Voices from the Past
This article originally appeared in Southern Exposure Vol. 12 No. 4, "The Chinese: 100 Years in the South." Find more from that issue here.
The following article contains anti-Black racial slurs.
Many people had their lives changed by their experiences in Birmingham, Alabama, in 1963. Barbara Deming, for four decades one of America's foremost writers on the issues of feminism and nonviolence was one. The following originally appeared in The Nation on May 25,1963, and is part of a new collection of Deming s writings, We Are All Part of One Another, edited by Jane Meyerding and published by New Society Publishers.
The day I went to jail in Birmingham for joining a group of Negro demonstrators — children most of them — who were petitioning, "without a license," for the right to be treated like human beings ("that's what it boils down to, that's all we ask"), I experienced more sharply than I ever had before the tragic nature of segregation, that breakdown of communication between human and human which segregation means and is.
The steps which took me from the Negro church in which I spent the early part of that day, May 6, sitting among the children as they were carefully briefed and finally, in small groups, one after another, marched, holding hands and singing, into the streets — "marching toward freedom land" — the steps which placed me swiftly then in the white women's ward of the city jail provided a jolt for the mind that can still, recalling it, astonish me. . . .
Now and then, when the wind was right, I could hear the children's voices from their cells, high and clear — "Ain't gonna let nobody turn me round, turn me round, turn me round. . . . Woke up this morning with my mind set on freedom!" — the singing bold and joyfill still; and with that sound I was blessedly in their presence again.

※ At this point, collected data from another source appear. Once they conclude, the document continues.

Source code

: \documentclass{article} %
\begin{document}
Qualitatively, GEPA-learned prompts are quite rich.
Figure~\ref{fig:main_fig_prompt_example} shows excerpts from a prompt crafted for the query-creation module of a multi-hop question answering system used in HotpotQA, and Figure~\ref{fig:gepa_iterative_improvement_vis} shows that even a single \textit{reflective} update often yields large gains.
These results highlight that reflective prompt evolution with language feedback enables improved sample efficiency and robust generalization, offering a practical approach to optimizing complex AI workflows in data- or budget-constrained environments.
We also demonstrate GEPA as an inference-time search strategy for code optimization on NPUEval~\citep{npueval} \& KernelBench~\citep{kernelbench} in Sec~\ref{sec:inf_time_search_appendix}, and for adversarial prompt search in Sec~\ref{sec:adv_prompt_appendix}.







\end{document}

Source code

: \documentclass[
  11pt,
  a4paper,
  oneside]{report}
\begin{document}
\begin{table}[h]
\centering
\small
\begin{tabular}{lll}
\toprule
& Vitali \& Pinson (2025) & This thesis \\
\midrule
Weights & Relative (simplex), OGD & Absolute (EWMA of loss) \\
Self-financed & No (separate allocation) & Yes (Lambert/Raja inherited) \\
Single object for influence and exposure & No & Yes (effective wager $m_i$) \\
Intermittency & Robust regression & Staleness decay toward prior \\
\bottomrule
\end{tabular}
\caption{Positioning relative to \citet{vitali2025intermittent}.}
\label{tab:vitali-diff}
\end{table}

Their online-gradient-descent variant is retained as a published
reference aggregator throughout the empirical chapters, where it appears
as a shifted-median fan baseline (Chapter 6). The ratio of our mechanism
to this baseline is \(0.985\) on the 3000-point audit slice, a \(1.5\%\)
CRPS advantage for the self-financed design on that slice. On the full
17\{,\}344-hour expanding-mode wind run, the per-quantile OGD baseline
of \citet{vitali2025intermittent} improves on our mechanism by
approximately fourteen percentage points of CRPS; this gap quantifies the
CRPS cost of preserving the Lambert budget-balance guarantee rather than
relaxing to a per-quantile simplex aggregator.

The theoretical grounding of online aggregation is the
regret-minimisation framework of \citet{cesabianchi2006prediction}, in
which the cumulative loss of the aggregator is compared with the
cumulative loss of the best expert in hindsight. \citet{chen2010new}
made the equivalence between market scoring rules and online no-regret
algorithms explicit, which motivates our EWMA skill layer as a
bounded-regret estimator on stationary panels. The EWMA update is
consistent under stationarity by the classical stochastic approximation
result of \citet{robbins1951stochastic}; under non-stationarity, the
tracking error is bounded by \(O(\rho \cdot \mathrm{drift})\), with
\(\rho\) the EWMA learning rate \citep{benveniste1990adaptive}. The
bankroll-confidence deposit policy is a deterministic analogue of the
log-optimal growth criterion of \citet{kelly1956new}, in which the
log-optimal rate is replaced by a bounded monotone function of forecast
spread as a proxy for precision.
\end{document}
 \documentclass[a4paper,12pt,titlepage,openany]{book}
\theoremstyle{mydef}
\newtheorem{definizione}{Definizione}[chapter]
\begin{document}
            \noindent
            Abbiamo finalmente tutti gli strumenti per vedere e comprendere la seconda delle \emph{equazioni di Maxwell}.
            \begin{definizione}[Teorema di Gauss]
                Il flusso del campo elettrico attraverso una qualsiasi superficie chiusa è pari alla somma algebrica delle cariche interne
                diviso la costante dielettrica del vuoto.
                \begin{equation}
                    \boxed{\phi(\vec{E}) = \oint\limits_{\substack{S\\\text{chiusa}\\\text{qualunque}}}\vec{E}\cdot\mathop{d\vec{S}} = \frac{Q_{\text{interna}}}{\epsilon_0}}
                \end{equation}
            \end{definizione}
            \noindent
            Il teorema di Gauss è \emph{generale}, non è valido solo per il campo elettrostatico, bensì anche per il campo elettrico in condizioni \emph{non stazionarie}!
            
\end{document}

I strained to hear it, to bolster my own courage. For now I was a devil, too, of course — I was a "nigger lover." The warden had introduced me to my cell mates, in shrill outrage, and encouraged them to "cut me down" as they chose. They soon informed me that one of the guards had recommended that they beat me up. No one had moved to do it yet, but the glances of some of them were fierce enough to promise it. "What have you got against Southern people?"

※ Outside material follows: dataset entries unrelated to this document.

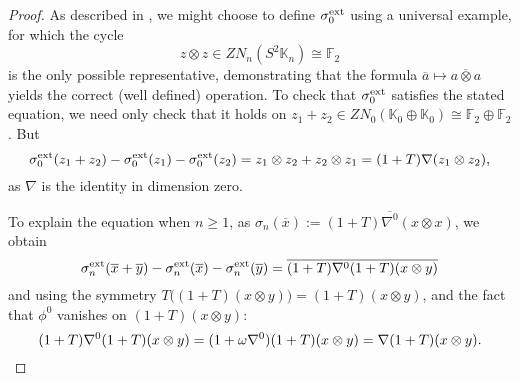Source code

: \documentclass[11pt]{amsart}
\theoremstyle{plain}
\theoremstyle{definition}
\let\oldphi\phi
\let\phi\varphi
\theoremstyle{plain}
\newcommand{\Nabla}{\nabla}
\newcommand{\F}{\mathbb{F}}
\newcommand{\Ftwo}{\F_2}
\begin{document}
\begin{Constructing (co)homotopy operations}
\begin{proof}
As described in \cite[\S3]{MR1089001}, we might choose to define $\sigma^\textup{ext}_0$ using a universal example, for which the cycle 
\[z\otimes z\in ZN_n(S^2\mathbb{K}_n)\cong \Ftwo \]
is the only possible representative, demonstrating that the formula $\overline{a}\mapsto \overline{a\otimes a}$ yields the correct (well defined) operation. To check that $\sigma_0^\textup{ext}$ satisfies the stated equation, we need only check that it holds on $z_1+z_2\in ZN_0(\mathbb{K}_0\oplus \mathbb{K}_0)\cong \Ftwo \oplus \Ftwo $. But
\[\sigma_0^\textup{ext}(z_1+z_2)-\sigma_0^\textup{ext}(z_1)-\sigma_0^\textup{ext}(z_2)=z_1\otimes z_2+z_2\otimes z_1=(1+T)\Nabla(z_1\otimes z_2),\]
as $\Nabla$ is the identity in dimension zero.

To explain the equation when $n\geq1$, as $\sigma_n(\overline{x}):=\overline{(1+T)\Nabla^0(x\otimes x)}$, we obtain %
\[\sigma_n^\textup{ext}(\overline{x}+\overline{y})-\sigma_n^\textup{ext}(\overline{x})-\sigma_n^\textup{ext}(\overline{y})
=
\overline{(1+T)\Nabla^0(1+T)(x\otimes y)}\]
and using the symmetry  $T\bigl((1+T)(x\otimes y)\bigr)=(1+T)(x\otimes y)$, and the fact that $\oldphi^0$ vanishes on $(1+T)(x\otimes y)$:
\[
(1+T)\Nabla^0(1+T)(x\otimes y)
=
(1+\omega\Nabla^0)(1+T)(x\otimes y)
=
\Nabla(1+T)(x\otimes y).\qedhere
\]
\end{proof}


\end{Constructing (co)homotopy operations}
\end{document}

I was not an enemy of the Southern people, I answered as calmly as I could. I happened to believe that we really were intended to try to love every person we met as we love ourselves. That would obviously include any Southern white person I met. For me it simply also obviously included any Negro. They stared at me, bewildered, and I didn't try to say any more. I lay down on my bunk and tried to remove myself from their attention and to control my fears of them. . . .

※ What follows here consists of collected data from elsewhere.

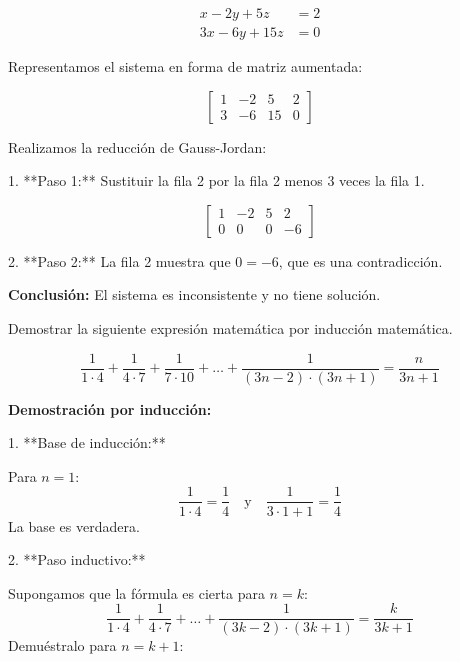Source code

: \documentclass[answers]{exam}
\begin{document}
\begin{questions}
\begin{solution}
        \[
        \begin{aligned}
        x - 2y + 5z &= 2 \\
        3x - 6y + 15z &= 0
        \end{aligned}
        \]
        
        Representamos el sistema en forma de matriz aumentada:
        
        \[
        \left[\begin{array}{ccc|c}
        1 & -2 & 5 & 2 \\
        3 & -6 & 15 & 0
        \end{array}\right]
        \]
        
        Realizamos la reducción de Gauss-Jordan:
        
        1. **Paso 1:** Sustituir la fila 2 por la fila 2 menos 3 veces la fila 1.
        
        \[
        \left[\begin{array}{ccc|c}
        1 & -2 & 5 & 2 \\
        0 & 0 & 0 & -6
        \end{array}\right]
        \]
        
        2. **Paso 2:** La fila 2 muestra que \(0 = -6\), que es una contradicción.
        
        \textbf{Conclusión:} El sistema es inconsistente y no tiene solución. 
        \end{solution}
        
        

    \question Demostrar la siguiente expresión matemática por inducción matemática.

    \[
        \frac{1}{1 \cdot 4} + \frac{1}{4 \cdot 7} + \frac{1}{7 \cdot 10} + \ldots + \frac{1}{(3n-2)\cdot(3n+1)} = \frac{n}{3n+1}
    \]
    \begin{solution}
        \textbf{Demostración por inducción:}
        
        1. **Base de inducción:**
        
        Para \(n = 1\):
        \[
        \frac{1}{1 \cdot 4} = \frac{1}{4} \quad \text{y} \quad \frac{1}{3 \cdot 1 + 1} = \frac{1}{4}
        \]
        La base es verdadera.
        
        2. **Paso inductivo:**
        
        Supongamos que la fórmula es cierta para \(n = k\):
        \[
        \frac{1}{1 \cdot 4} + \frac{1}{4 \cdot 7} + \dots + \frac{1}{(3k-2)\cdot(3k+1)} = \frac{k}{3k+1}
        \]
        Demuéstralo para \(n = k+1\):
        

\end{solution}
\end{questions}
\end{document}
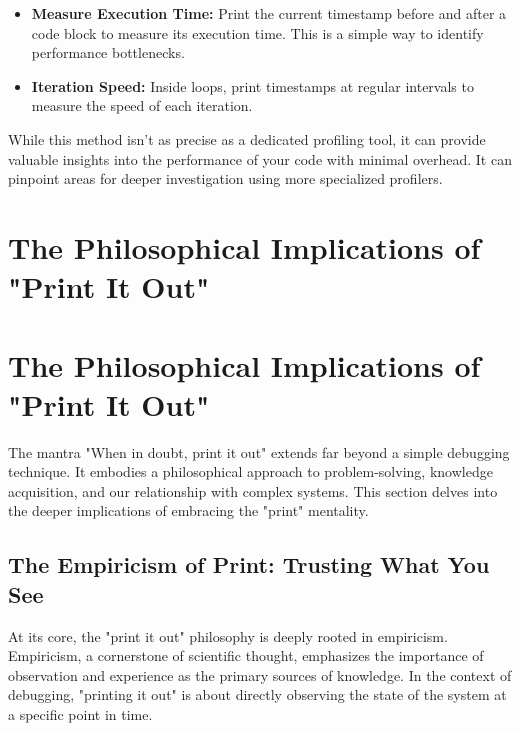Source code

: \documentclass{article}
\begin{document}
{{{{\begin{itemize}
    \item \textbf{Measure Execution Time:} Print the current timestamp before and after a code block to measure its execution time. This is a simple way to identify performance bottlenecks.
    \item \textbf{Iteration Speed:} Inside loops, print timestamps at regular intervals to measure the speed of each iteration.
\end{itemize}

While this method isn't as precise as a dedicated profiling tool, it can provide valuable insights into the performance of your code with minimal overhead. It can pinpoint areas for deeper investigation using more specialized profilers.

\newpage

\section*{The Philosophical Implications of "Print It Out"} %
\label{chapter-10-7-The_Philosophical_Implications_of__Print}

\section*{The Philosophical Implications of "Print It Out"}

The mantra "When in doubt, print it out" extends far beyond a simple debugging technique. It embodies a philosophical approach to problem-solving, knowledge acquisition, and our relationship with complex systems. This section delves into the deeper implications of embracing the "print" mentality.

\subsection*{The Empiricism of Print: Trusting What You See}

At its core, the "print it out" philosophy is deeply rooted in empiricism. Empiricism, a cornerstone of scientific thought, emphasizes the importance of observation and experience as the primary sources of knowledge. In the context of debugging, "printing it out" is about directly observing the state of the system at a specific point in time.

}}}}
\end{document}

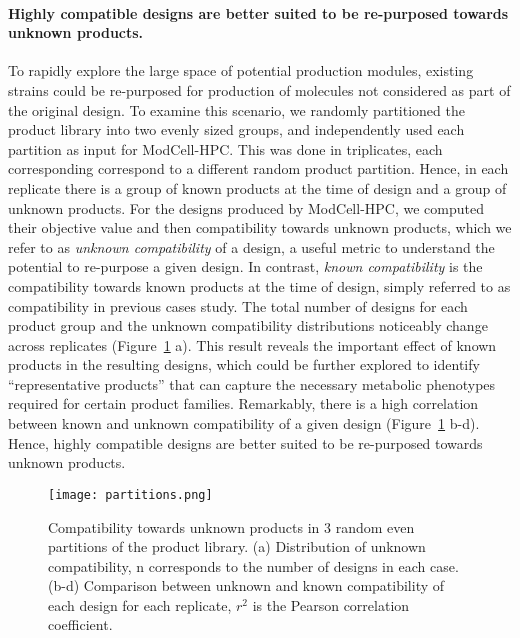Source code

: {\paragraph{Highly compatible designs are better suited to be re-purposed towards unknown products.}
To rapidly explore the large space of potential production modules, existing strains could be re-purposed for production of molecules not considered as part of the original design.
To examine this scenario,  we randomly partitioned the product library into two evenly sized groups, and independently used each partition as input for ModCell-HPC.
This was done in triplicates, each corresponding correspond to a different random product partition.
Hence, in each replicate there is a group of known products at the time of design and a group of unknown products. For the designs produced by ModCell-HPC, we computed their objective value and then compatibility towards unknown products, which we refer to as \emph{unknown compatibility} of a design, a useful metric to understand the potential to re-purpose a given design.
In contrast, \emph{known compatibility} is the compatibility towards known products at the time of design, simply referred to as compatibility in previous cases study.
The total number of designs for each product group and the unknown compatibility distributions noticeably change across replicates (Figure~\ref{fig7:partitions} a).
This result reveals the important effect of known products in the resulting designs, which could be further explored to identify ``representative products'' that can capture the necessary metabolic phenotypes required for certain product families.
Remarkably, there is a high correlation between known and unknown compatibility
of a given design (Figure~\ref{fig7:partitions} b-d).
Hence, highly compatible designs are better suited to be re-purposed towards unknown products.

\begin{figure}[h]
    \centering
    \texttt{[image: partitions.png]}
    \caption[Compatibility towards unknown products in 3 random even partitions]{Compatibility towards unknown products in 3 random even partitions of the product library. (a) Distribution of unknown compatibility, n corresponds to the number of designs in each case. (b-d) Comparison between unknown and known compatibility of each design for each replicate, $r^2$ is the Pearson correlation coefficient.}
    \label{fig7:partitions}
\end{figure}

}
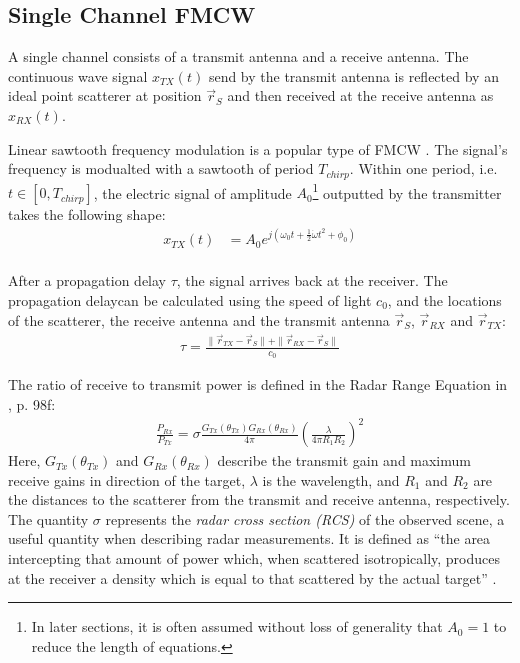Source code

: \subsection{Single Channel FMCW}
\label{sec:single_channel_fmcw}
A single channel consists of a transmit antenna and a receive antenna.
The continuous wave signal $x_{TX}(t)$ send by the transmit antenna
is reflected by an ideal point scatterer at position $\vec r_S$
and then received at the receive antenna as $x_{RX}(t)$.

Linear sawtooth frequency modulation is a popular type of FMCW \cite{jankiraman}.
The signal's frequency is modualted with a sawtooth of period $T_{chirp}$.
Within one period, i.e.\ $t \in [0, T_{chirp}]$,
the electric signal of amplitude $A_0$\footnote{
    In later sections, it is often assumed without loss of generality that $A_0=1$ to reduce the length of equations.
} outputted by the transmitter takes the following shape:
\begin{align}
    x_{TX}(t) & = A_0 e^{j(\omega_0t + \frac{1}{2}\dot \omega t^2 + \phi_0)} \label{eq:x_TX} \\
\end{align}

After a propagation delay $\tau$, the signal arrives back at the receiver.
The propagation delaycan be calculated using the speed of light $c_0$,
and the locations of the scatterer, the receive antenna and the transmit antenna $\vec r_S$,  $\vec r_{RX}$ and $\vec r_{TX}$:
\begin{align}
    \tau = \frac{\| \vec r_{TX} - \vec r_S \|+\| \vec r_{RX} - \vec r_S \|}{c_0}
\end{align}

The ratio of receive to transmit power is defined in the Radar Range Equation in \cite{balanis},  p. 98f:
\begin{align}
    \frac{P_{Rx}}{P_{Tx}} = \sigma \frac{G_{Tx}(\theta_{Tx}) G_{Rx}(\theta_{Rx})}{4\pi} \left(\frac{\lambda}{4\pi R_1 R_2}\right)^2
    \label{eq:channel_gain}
\end{align}
Here, $G_{Tx}(\theta_{Tx})$ and $G_{Rx}(\theta_{Rx})$ describe the transmit gain and maximum receive gains
in direction of the target, $\lambda$ is the wavelength, and $R_1$ and $R_2$ are the distances to the scatterer
from the transmit and receive antenna, respectively.
The quantity $\sigma$ represents the \emph{radar cross section (RCS)} of the observed scene,
a useful quantity when describing radar measurements.
It is defined as ``the area intercepting that amount of power which,
when scattered isotropically, produces at the receiver a density
which is equal to that scattered by the actual target'' \cite{balanis_engineering_1989}.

As the days passed, I stopped fearing my cell mates and made friends with them. After a little while this wasn't hard to do. Every woman in there was sick and in trouble. I had only to express the simplest human sympathy, which it would have been difficult not to feel, to establish the beginning of a friendly bond. Most of the women had been jailed for drunkenness, disorderly conduct, or prostitution. That is to say, they had been jailed because they were poor and had been drunk or disorderly or had prostituted themselves. Needless to say, I met no well-to-do people there, guilty of these universal misdemeanors. A few of the women had been jailed not because they really had been "guilty" once again this particular time, but because they were by now familiar figures to the cops; one beer, the smell of it on her breath, would suffice for an arrest if a cop caught sight of one of them. The briefest conversations with these women reveal the misfortunes that had driven them to drink: family problems, the sudden death of a husband, grave illness. All conspicuously needed help, not punishment — needed, first and foremost, medical help. The majority of them needed very special medical attention, and many while in jail were deprived of some medicine on which they depended. One woman was a "bleeder" and was supposed to receive a blood transfusion once a month, but it was many days overdue. Each one of them would leave sicker, more desperate than she had entered; poorer, unless she had chosen to work out her fine. One woman told me that the city had collected $300 in fines from her since January. From those who have not shall be taken.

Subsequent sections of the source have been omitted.